This memory bottleneck I suspect is the primary reason why the overall benefit of AVX512 remains higher on Intel than AMD even in v0.8.1. y-cruncher has been memory-bound on every high-end chip since 2017 with AMD faring worse due to having twice as many cores and lower memory speeds. While it's also tempting to blame Zen 4's "double-pumped" AVX512 as part of the problem, in reality it isn't much worse than Intel chips that lack the second 512-bit FMA.

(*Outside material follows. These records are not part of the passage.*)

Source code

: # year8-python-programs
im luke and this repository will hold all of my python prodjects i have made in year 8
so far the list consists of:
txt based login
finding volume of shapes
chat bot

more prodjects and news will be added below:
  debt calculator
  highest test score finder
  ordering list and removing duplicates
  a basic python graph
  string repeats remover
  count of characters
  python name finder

Memory bandwidth as a whole has been a problem that has gone completely out of control. Since 2015, computational power has increased by more than 5x while memory bandwidth has barely improved by 50%. Needless to say, this trend is completely unsustainable at least for this field of high performance computing.
Stress Testing:
Testing and validation of v0.8.1 was done on 8 computers which were long believed to be stable (most aren't even overclocked). All 8 of these machines held against older versions of y-cruncher during past releases. But for this release, 2 of them were found to be unstable. Neither were overclocked and were completely within spec.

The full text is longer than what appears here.